In case anyone has forgotten, this would be a good time to remind everyone, especially the Flyers, that in the first round of the playoffs, Game 5 at Washington was a close-out affair.
The Flyers were manhandled and lost, 3-2. The win spurred the Capitals to tie the series and force a Game 7 overtime before the Flyers advanced.
Tonight in Montreal, the Flyers again can eliminate an opponent in Game 5. They lead the Eastern Conference semifinal series against the Canadiens by three games to one.
"You think you have games in the hole, games on reserve you can use," winger Mike Knuble said yesterday. "That's the worst thing you can think. You get a team that suddenly feels threatened . . . and it becomes a dangerous team to face.

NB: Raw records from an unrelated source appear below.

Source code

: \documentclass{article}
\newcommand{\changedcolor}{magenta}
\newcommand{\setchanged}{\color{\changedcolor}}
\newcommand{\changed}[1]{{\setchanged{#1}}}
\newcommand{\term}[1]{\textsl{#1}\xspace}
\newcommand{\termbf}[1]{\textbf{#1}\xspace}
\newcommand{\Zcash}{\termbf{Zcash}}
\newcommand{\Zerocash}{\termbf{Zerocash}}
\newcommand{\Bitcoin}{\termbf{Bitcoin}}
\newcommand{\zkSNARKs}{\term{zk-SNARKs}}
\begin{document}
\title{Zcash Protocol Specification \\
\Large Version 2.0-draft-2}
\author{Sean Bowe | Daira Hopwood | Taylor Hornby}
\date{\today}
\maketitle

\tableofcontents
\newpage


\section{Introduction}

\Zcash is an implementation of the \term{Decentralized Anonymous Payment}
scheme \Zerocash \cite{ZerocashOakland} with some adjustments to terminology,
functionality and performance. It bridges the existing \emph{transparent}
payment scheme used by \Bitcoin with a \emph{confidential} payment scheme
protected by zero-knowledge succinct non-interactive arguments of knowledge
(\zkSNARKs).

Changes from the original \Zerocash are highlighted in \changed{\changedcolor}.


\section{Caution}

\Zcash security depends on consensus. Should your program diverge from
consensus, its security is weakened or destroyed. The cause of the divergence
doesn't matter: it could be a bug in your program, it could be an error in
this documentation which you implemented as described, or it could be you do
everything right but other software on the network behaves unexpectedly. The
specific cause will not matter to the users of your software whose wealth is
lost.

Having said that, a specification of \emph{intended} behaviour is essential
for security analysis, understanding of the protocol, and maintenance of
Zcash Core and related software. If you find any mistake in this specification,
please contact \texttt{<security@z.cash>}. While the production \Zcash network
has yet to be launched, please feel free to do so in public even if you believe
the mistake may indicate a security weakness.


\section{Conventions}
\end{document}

"We learned a great lesson against Washington. Now you have to apply it. If you don't apply it, you haven't learned anything."

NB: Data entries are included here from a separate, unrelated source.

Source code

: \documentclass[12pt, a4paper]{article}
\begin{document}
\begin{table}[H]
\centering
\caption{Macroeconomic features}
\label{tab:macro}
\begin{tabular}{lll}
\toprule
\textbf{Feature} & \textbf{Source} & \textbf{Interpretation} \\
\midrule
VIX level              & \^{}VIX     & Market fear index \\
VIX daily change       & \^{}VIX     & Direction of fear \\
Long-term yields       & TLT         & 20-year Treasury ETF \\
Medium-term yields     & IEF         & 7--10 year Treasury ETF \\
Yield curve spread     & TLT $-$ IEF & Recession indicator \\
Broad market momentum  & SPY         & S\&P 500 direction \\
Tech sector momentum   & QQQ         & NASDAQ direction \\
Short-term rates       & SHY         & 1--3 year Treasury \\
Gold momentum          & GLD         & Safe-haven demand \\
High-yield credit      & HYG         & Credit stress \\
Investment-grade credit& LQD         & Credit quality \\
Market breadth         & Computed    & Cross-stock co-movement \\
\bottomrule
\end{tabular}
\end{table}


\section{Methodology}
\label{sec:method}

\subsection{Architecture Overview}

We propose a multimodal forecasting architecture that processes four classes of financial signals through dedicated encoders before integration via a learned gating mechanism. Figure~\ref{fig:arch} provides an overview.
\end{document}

He said the Flyers had learned that "players are proud" and "will do what they can" to extend their season.
The Flyers can also feel proud, in a way. According to the Elias Sports Bureau, since the playoffs were expanded to four rounds beginning with the 1979-80 season, only one other team has finished with the worst record in the NHL one year and reached the third round of the playoffs the next.
(Detroit was last overall in 1985-86 and reached the Western Conference finals in 1987 before losing to Edmonton in five games.)
But that's thinking ahead to a probable matchup with the Pittsburgh Penguins, who failed to sweep the New York Rangers and will play Game 5 tomorrow.
"This is far from over, especially after what happened to us in the first round," Flyers center Danny Briere said. "We can't afford to look ahead, especially with the top team in the East and the streaks they have had winning three, four and five in a row."
The Flyers came out timidly in Game 5 against the Capitals.
"I thought we played extremely hard in Games 6, 7 the last series, but Game 5, we went in there thinking we'll get out of the first period," Briere said. "And they came out swinging and we never recovered."
Winger Joffrey Lupul knows what was wrong.
"Game 5 the last time, we played like an unsure team," Lupul said. "We didn't know if they were going to roll over and die" or come out and play hard.
"We waited and eventually matched their intensity and style of play," he said. "By the time we did, we dug ourselves a hole. They came out hard. We should have been prepared for that."
The last thing the Flyers want to do is give Montreal hope. With an extra day between games, the Habs have had more time to ponder the long road back.
Flyers coach John Stevens said he would not look at the extra day that way and didn't think Canadiens coach Guy Carbonneau would, either. Because both teams met after playing seven-game series, the extra day is welcome, Stevens said.
"The break was good for both teams," he said. "If you are winning, it gives you a chance to rest. And if you are in a situation of losing, it gives you an opportunity to rest and go over things and get your mind-set where it should be."
Yesterday, the Flyers had their first full practice since the regular season ended - when they had four days before the playoffs began. Most coaches do not practice during the playoffs because of the every-other-day grind.
Since Stevens gave the Flyers a day away from the rink on Thursday, he used yesterday to brush up on the ice, going over fundamentals and game situations.
"We've played so much hockey," Briere said. "You get to the point where you need that mental break, too."
Tonight will tell whether the extra day helped the Flyers' energy level.